I have a habit of misplacing things unless they're large, like cars, or permanently glued down, like Jesus, Mary and Joseph upon the manger floor. Too unwieldy to fit into the cardboard box with all the other decorations, the manger could be anywhere - on a shelf, behind the coats in the hall closet, or maybe upstairs under the guest room bed. From one Christmas to the next it is never in the same place. Then again, neither am I.
This is not to say that every Christmas is entirely different from every other. I give and go to parties, buy presents and track the whereabouts of my children more carefully than at other times of the year. If they are not home on December 25, I want to know why. But whereas I used to spend an enormous amount of time and energy getting ready for Christmas, in the spirit of one preparing for a final exam, I no longer look upon it as a test that I must pass or perish. In fact, I try not to look at it at all.

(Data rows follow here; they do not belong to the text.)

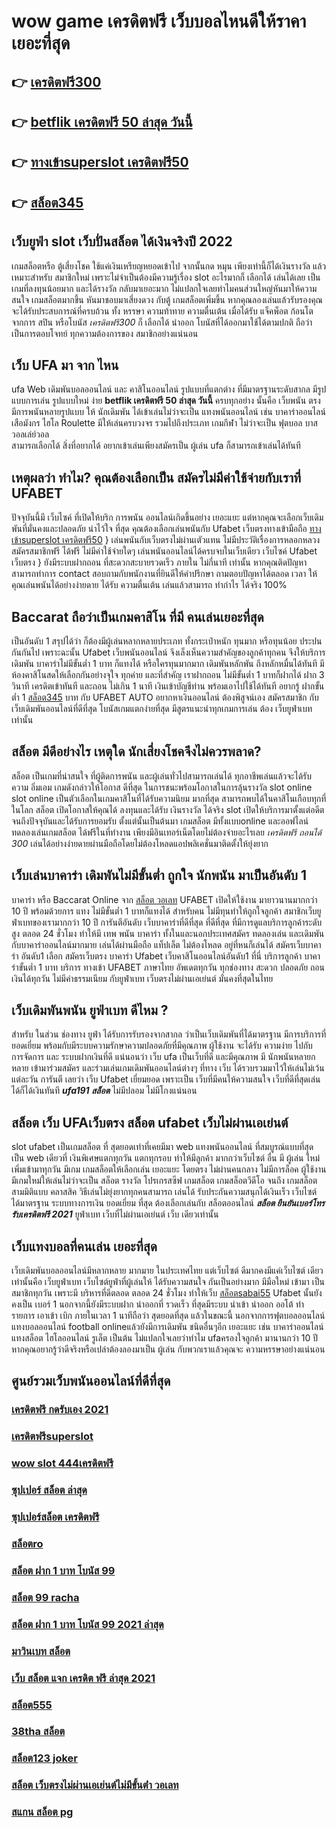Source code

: # wow game เครดิตฟรี  เว็บบอลไหนดีให้ราคา  เยอะที่สุด

## 👉 [เครดิตฟรี300](https://member.mabet.net/?action=login)
## 👉 [betflik เครดิตฟรี 50 ล่าสุด วันนี้](https://mabet.net/)
## 👉 [ทางเข้าsuperslot เครดิตฟรี50](https://bio.link/tisawago)
## 👉 [สล็อต345](https://mabet.net/20-free-100/)

## เว็บยูฟ่า slot  เว็บปั่นสล็อต ได้เงินจริงปี 2022

 เกมสล็อตหรือ ตู้เสี่ยงโชค ใช้แค่เงินเหรียญหยอดเข้าไป จากนั้นกด  หมุน  เพียงเท่านี้ก็ได้เงินรางวัล แล้ว เหมาะสำหรับ สมาชิกใหม่ เพราะไม่จำเป็นต้องมีความรู้เรื่อง slot อะไรมากก็ เลือกได้ เล่นได้เลย เป็นเกมที่ลงทุนน้อยมาก และได้รางวัล กลับมาเยอะมาก ไม่แปลกใจเลยทำไมคนส่วนใหญ่หันมาให้ความสนใจ เกมสล็อตมากขึ้น หันมาชอบมาเสี่ยงดวง กับตู้  เกมสล็อตเพิ่มขึ้น หากคุณลองเล่นแล้วรับรองคุณจะได้รับประสบการณ์ที่ครบถ้วน ทั้ง หรรษา ความท้าทาย ความตื่นเต้น เมื่อได้รับ แจ็คพ็อต ก้อนโต จากการ  สปิน หรือโบนัส  *เครดิตฟรี300* ก็ เลือกได้  นำออก โบนัสที่ได้ออกมาใช้ได้ตามปกติ ถือว่าเป็นการตอบโจทย์ ทุกความต้องการของ สมาชิกอย่างแน่นอน 


## เว็บ UFA มา จาก ไหน

 ufa Web  เดิมพันบอลออนไลน์ และ   คาสิโนออนไลน์    รูปแบบที่แตกต่าง ที่มีมาตรฐานระดับสากล มีรูปแบบการเล่น    รูปแบบใหม่  ง่าย  **betflik เครดิตฟรี 50 ล่าสุด วันนี้**   ครบทุกอย่าง    นั้นคือ  เว็บพนัน ตรง    มีการพนันหลายรูปแบบ ให้ นักเดิมพัน  ได้เข้าเล่นไม่ว่าจะเป็น  แทงพนันออนไลน์ เช่น  บาคาร่าออนไลน์   เสือมังกร  ไฮโล  Roulette    มีให้เล่นครบวงจร   รวมไปถึงประเภท เกมกีฬา ไม่ว่าจะเป็น ฟุตบอล    บาส   วอลเล่ย์วอล  
  สามารถเลือกได้  สิ่งที่อยากได้ อยากเข้าเล่นเพียงสมัครเป็น ผู้เล่น  ufa ก็สามารถเข้าเล่นได้ทันที


## เหตุผลว่า ทำไม? คุณต้องเลือกเป็น สมัครไม่มีค่าใช้จ่ายกับเราที่ UFABET

ปัจจุบันนี้มี เว็บไซค์ ที่เปิดให้บริก การพนัน ออนไลน์เกิดขึ้นอย่าง เยอะแยะ แต่หากคุณจะเลือกเว็บเดิมพันที่มั่นคงและปลอดภัย น่าไว้ใจ  ที่สุด คุณต้องเลือกเล่นพนันกับ Ufabet เว็บตรงทางเข้ามือถือ [ทางเข้าsuperslot เครดิตฟรี50](https://mabet.net/20-free-100/)  } เล่นพนันกับเว็บตรงไม่ผ่านเตัวแทน  ไม่มีประวัติเรื่องการหลอกหลวง  สมัครสมาชิกฟรี ได้ฟรี ไม่มีค่าใช้จ่ายใดๆ เล่นพนันออนไลน์ได้ครบจบในเว็บเดียว เว็บไซค์  Ufabet เว็บตรง  } ยังมีระบบฝากถอน ที่สะดวกสะบายรวดเร็ว ภายใน  ไม่กี่นาที  เท่านั้น หากคุณติดปัญหาสามารถทำการ contact สอบถามกับพนักงานที่ยินดีให้คำปรึกษา ถามตอบปัญหาได้ตลอด เวลา  ให้คุณเล่นพนันได้อย่างง่ายดาย ได้รับ ความตื่นเต้น  เล่นแล้วสามารถ ทำกำไร ได้จริง 100% 


##  Baccarat  ถือว่าเป็นเกมคาสิโน ที่มี  คนเล่นเยอะที่สุด 

เป็นอันดับ 1 สรุปได้ว่า  ก็ต้องมีผู้เล่นหลากหลายประเภท ทั้งกระเป๋าหนัก ทุนมาก หรือทุนน้อย ประปนกันกันไป เพราะฉะนั้น Ufabet เว็บพนันออนไลน์  จึงเล็งเห็นความสำคัญของลูกค้าทุกคน จึงให้บริการ เดิมพัน บาคาร่าไม่มีขั้นต่ำ 1 บาท ก็แทงได้ หรือใครทุนมากมาก เดิมพันหลักพัน ถึงหลักหมื่นได้ทันที มีห้องคาสิโนสดให้เลือกกันอย่างจุใจ ทุกค่าย และที่สำคัญ เราฝากถอน ไม่มีขั้นต่ำ 1 บาทก็ฝากได้ ฝาก 3 วินาที เครดิตเข้าทันที และถอน ไม่เกิน 1 นาที เงินเข้าบัญชีท่าน พร้อมเอาไปใช้ได้ทันที อยากรู้  ฝากขั้นต่ำ 1 [สล็อต345](https://mabet.net/register/) บาท กับ UFABET AUTO อยากหาเงินออนไลน์ ต้องพิสูจน์เอง สมัครสมาชิก กับเว็บเดิมพันออนไลน์ที่ดีที่สุด โบนัสเกมแตกง่ายที่สุด มีสูตรแนะนำทุกเกมการเล่น ต้อง  เว็บยูฟ่าเบท เท่านั้น

## สล็อต  มีดีอย่างไร เหตุใด  นักเสี่ยงโชคจึงไม่ควรพลาด?

 สล็อต เป็นเกมที่น่าสนใจ ที่ผู้ติดการพนัน และผู้เล่นทั่วไปสามารถเล่นได้ ทุกอาชีพเล่นแล้วจะได้รับความ อิ่มเอม เกมดังกล่าวให้โอกาส ดีที่สุด ในการชนะพร้อมโอกาสในการลุ้นรางวัล  slot online slot online เป็นตัวเลือกในเกมคาสิโนที่ได้รับความนิยม มากที่สุด สามารถพบได้ในคาสิโนเกือบทุกที่ในโลก  สล็อต เปิดโอกาสให้คุณได้ ลงทุนและได้รับ เงินรางวัล ได้จริง slot  เปิดให้บริการมาตั้งแต่อดีตจนถึงปัจจุบันและได้รับการยอมรับ ตั้งแต่นั้นเป็นต้นมา เกมสล็อต มีทั้งแบบonline และออฟไลน์ ทดลองเล่นเกมสล็อต ได้ฟรีในที่ทำงาน เพียงมีอินเทอร์เน็ตโดยไม่ต้องจ่ายอะไรเลย *เครดิตฟรี ถอนได้ 300* เล่นได้อย่างง่ายดายผ่านมือถือโดยไม่ต้องโหลดแอปพลิเคชั่นมาติดตั้งให้ยุ่งยาก 


##  เว็บเล่นบาคาร่า  เดิมพันไม่มีขั้นต่ำ ถูกใจ นักพนัน มาเป็นอันดับ 1

บาคาร่า หรือ Baccarat Online จาก [สล็อต วอเลท](https://mabet.net/credit-free-50/) UFABET  เปิดให้ใช้งาน มายาวนานมากกว่า 10 ปี พร้อมด้วยการ  แทง ไม่มีขั้นต่ำ 1 บาทก็แทงได้ สำหรับคน  ไม่มีทุนทำให้ถูกใจลูกค้า สมาชิกเว็บยูฟ่าเบทของเรามากกว่า 10 ปี การันตีอันดับ เว็บบาคาร่าที่ดีที่สุด  ที่ดีที่สุด   ที่มีการดูแลบริการลูกค้าระดับสูง ตลอด 24 ชั่วโมง ทำให้มี  เทพ พนัน บาคาร่า ทั้งในและนอกประเทศสมัคร ทดลองเล่น และเดิมพันกับบาคาร่าออนไลน์มากมาย เล่นได้ผ่านมือถือ แท็ปเล็ต ไม่ต้องโหลด อยู่ที่หนก็เล่นได้  สมัครเว็บบาคาร่า อันดับ1 เลือก สมัครเว็บตรง บาคาร่า Ufabet   เว็บคาสิโนออนไลน์อันดับ1 ที่นี่ บริการลูกค้า บาคาร่าขั้นต่ำ 1 บาท บริการ  ทางเข้า UFABET ภาษาไทย อัพเดตทุกวัน ทุกช่องทาง สะดวก ปลอดภัย ถอนเงินได้ทุกวัน ไม่มีค่าธรรมเนียม กับยูฟ่าเบท เว็บตรงไม่ผ่านเอเย่นต์ มั่นคงที่สุดในไทย


##  เว็บเดิมพันพนัน ยูฟ่าเบท ดีไหม ?

สำหรับ ในส่วน  ช่องทาง ยูฟ่า  ได้รับการรับรองจากสากล ว่าเป็นเว็บเดิมพันที่ได้มาตรฐาน  มีการบริการที่ยอดเยี่ยม พร้อมกับมีระบบความรักษาความปลอดภัยที่มีคุณภาพ  ผู้ใช้งาน จะได้รับ ความง่าย   ไปกับ การจัดการ และ ระบบฝากเงินที่ดี  แน่นอนว่า เว็บ  ufa เป็นเว็บที่ดี  และมีคุณภาพ  มี นักพนันหลายกหลาย  เข้ามาร่วมสมัคร และร่วมเล่นเกมเดิมพันออนไลน์ต่างๆ ที่ทาง เว็บ ได้รวบรวมมาไว้ให้เล่นไม่เว้นแต่ละวัน การันตี เลยว่า เว็บ Ufabet   เยี่ยมยอด  เพราะเป็น เว็บที่มีคนให้ความสนใจ เว็บที่ดีที่สุดเล่นได้ก็ได้เงินทันที ***ufa191 สล็อต*** ไม่มีปลอม ไม่มีโกงแน่นอน


## สล็อต   เว็บ UFAเว็บตรง สล็อต  ufabet เว็บไม่ผ่านเอเย่นต์

 slot  ufabet  เป็นเกมสล็อต ที่ สุดยอดเท่าที่เคยมีมา  web   แทงพนันออนไลน์ ที่สมบูรณ์แบบที่สุด เป็น web เดียวที่ เงินพิเศษแตกทุกวัน แตกทุกรอบ ทำให้มีลูกค้า มากกว่าเว็บไซต์ อื่น มี ผู้เล่น ใหม่เพิ่มเข้ามาทุกวัน มีเกม เกมสล็อตให้เลือกเล่น เยอะแยะ โดยตรง  ไม่ผ่านคนกลาง  ไม่มีการล็อค  ผู้ใช้งาน  มีเกมใหม่ให้เล่นไม่ว่าจะเป็น สล็อต  รางวัล  โปรเกรสซีฟ เกมสล็อต  เกมสล็อตวีดีโอ จนถึง เกมสล็อตสามมิติแบบ คลาสสิค วิธีเล่นไม่ยุ่งยากทุกคนสามารถ เล่นได้ รับประกันความสนุกได้เงินเร็ว เว็บไซต์  ได้มาตรฐาน ระบบทางการเงิน ยอดเยี่ยม ที่สุด ต้องเลือกเล่นกับ  สล็อตออนไลน์ ***สล็อต ยืนยันเบอร์โทร รับเครดิตฟรี 2021***   ยูฟ่าเบท   เว็บที่ไม่ผ่านเอเย่นต์  เว็บ เดียวเท่านั้น


##  เว็บแทงบอลที่คนเล่น  เยอะที่สุด 

 เว็บเดิมพันบอลออนไลน์มีหลากหลาย มากมาย ในประเทศไทย แต่เว็บไซต์  ดีมากคงมีแค่เว็บไซต์ เดียวเท่านั้นคือ เว็บยูฟ่าเบท เว็บไซต์ยูฟ่าที่ผู้เล่นให้ ได้รับความสนใจ กันเป็นอย่างมาก มีมือใหม่ เข้ามา เป็นสมาชิกทุกวัน เพราะมี บริหารที่ดีตลอด ตลอด 24 ชั่วโมง  ทำให้เว็บ [สล็อตsabai55](https://mabet.net/20-free-100/) Ufabet นั้นยังคงเป็น เบอร์ 1 นอกจากนี้ยังมีระบบฝาก   นำออกที่ รวดเร็ว ที่สุดมีระบบ นำเข้า   นำออก ออโต้ ทำรายการ เอาเข้า  เบิก ภายในเวลา 1 นาทีถือว่า สุดยอดที่สุด แล้วในขณะนี้ นอกจากการฟุตบอลออนไลน์ แทงบอลออนไลน์ football onlineแล้วยังมีการเดิมพัน ชนิดอื่นๆอีก เยอะแยะ  เช่น  บาคาร่าออนไลน์    แทงสล็อต ไฮโลออนไลน์    รูเล็ต  เป็นต้น ไม่แปลกใจเลยว่าทำไม ufaครองใจลูกค้า มานานกว่า 10 ปี หากคุณอยากรู้ว่าดีจริงหรือเปล่าต้องลองมาเป็น ผู้เล่น กับพวกเราแล้วคุณจะ ความหรรษาอย่างแน่นอน


## ศูนย์รวมเว็บพนันออนไลน์ที่ดีที่สุด

### [เครดิตฟรี กดรับเอง 2021](https://atom.io/themes/สมัคร%20Slot%20PG%20ซุปเปอร์%20สล็อต%20008%20สล็อต%2020%20รับ%20100%20เว็บตรง100%)
### [เครดิตฟรีsuperslot](https://atom.io/themes/สมัคร%20Slot%20PG%20superslot%20เครดิตฟรี%2020%20008%20สล็อต%2020%20รับ%20100%20เว็บตรง100%)
### [wow slot 444เครดิตฟรี](https://atom.io/themes/สมัคร%20Slot%20PG%20pg%20betflik%20เครดิตฟรี%2050%20008%20สล็อต%2020%20รับ%20100%20เว็บตรง100%)
### [ซุปเปอร์ สล็อต ล่าสุด](https://atom.io/themes/สมัคร%20Slot%20PG%20เครดิตฟรี50%20ยืนยันotpล่าสุด%20008%20สล็อต%2020%20รับ%20100%20เว็บตรง100%)
### [ซุปเปอร์สล็อต เครดิตฟรี](https://atom.io/themes/สมัคร%20Slot%20PG%20เครดิตฟรี88%20008%20สล็อต%2020%20รับ%20100%20เว็บตรง100%)
### [สล็อตro](https://atom.io/themes/สมัคร%20Slot%20PG%20fullslot%20เครดิตฟรี%2050%20ยืนยันเบอร์%20008%20สล็อต%2020%20รับ%20100%20เว็บตรง100%)
### [สล็อต ฝาก 1 บาท โบนัส 99](https://atom.io/themes/สมัคร%20Slot%20PG%20สล็อต249%20008%20สล็อต%2020%20รับ%20100%20เว็บตรง100%)
### [สล็อต 99 racha](https://atom.io/themes/สมัคร%20Slot%20PG%20p168%20สล็อต%20008%20สล็อต%2020%20รับ%20100%20เว็บตรง100%)
### [สล็อต ฝาก 1 บาท โบนัส 99 2021 ล่าสุด](https://atom.io/themes/สมัคร%20Slot%20PG%20บา%20ค่า%20ร่า%20สล็อต%20008%20สล็อต%2020%20รับ%20100%20เว็บตรง100%)
### [มาวินเบท สล็อต](https://atom.io/themes/สมัคร%20Slot%20PG%20123plus%20สล็อต%20008%20สล็อต%2020%20รับ%20100%20เว็บตรง100%)
### [เว็บ สล็อต แจก เครดิต ฟรี ล่าสุด 2021](https://atom.io/themes/สมัคร%20Slot%20PG%20สล็อต%209999%20008%20สล็อต%2020%20รับ%20100%20เว็บตรง100%)
### [สล็อต555](https://atom.io/themes/สมัคร%20Slot%20PG%20xdxd%20superslot%20เครดิตฟรี50%20008%20สล็อต%2020%20รับ%20100%20เว็บตรง100%)
### [38tha สล็อต](https://atom.io/themes/สมัคร%20Slot%20PG%20สล็อตbkk%20008%20สล็อต%2020%20รับ%20100%20เว็บตรง100%)
### [สล็อต123 joker](https://atom.io/themes/สมัคร%20Slot%20PG%20superslot%20444%20เครดิตฟรี%2050%20008%20สล็อต%2020%20รับ%20100%20เว็บตรง100%)
### [สล็อต เว็บตรงไม่ผ่านเอเย่นต์ไม่มีขั้นต่ํา วอเลท](https://atom.io/themes/สมัคร%20Slot%20PG%20superslot%20เครดิตฟรี%202021%20008%20สล็อต%2020%20รับ%20100%20เว็บตรง100%)
### [สแกน สล็อต pg](https://atom.io/themes/สมัคร%20Slot%20PG%20สบาย99%20สล็อต%20008%20สล็อต%2020%20รับ%20100%20เว็บตรง100%)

This attitude toward Christmas began to take root twenty years ago, when I was newly separated with three small children to get through the holidays. To compensate for our change in circumstances, I strove hard to turn the house into a sugarplum vision. I bought yards of red ribbon to tie around swags of pine on the banisters, wrapped an extra set of twinkly lights around the tree, and spent money I didn't have upon a second-hand upright piano so we could sing Christmas carols around it. Then I bought a book of carols. That was a mistake.
Written by a woman who, among other homespun virtues, sews her own clothes by candlelight from wool she cards from her own sheep, this was not just a book of carols but a rich anthology of stories, recipes, and ways to have a meaningful Christmas - although I could not help but think that it helped to live in a snow-covered corner of Vermont among a large extended group of relatives. My heart ached as I read about how they feed their birds their Christmas treat on St. Michael's Day, put on an annual marionette show, and always drink hot chocolate around the wood stove in the kitchen after the men drag the Christmas tree in from the forest.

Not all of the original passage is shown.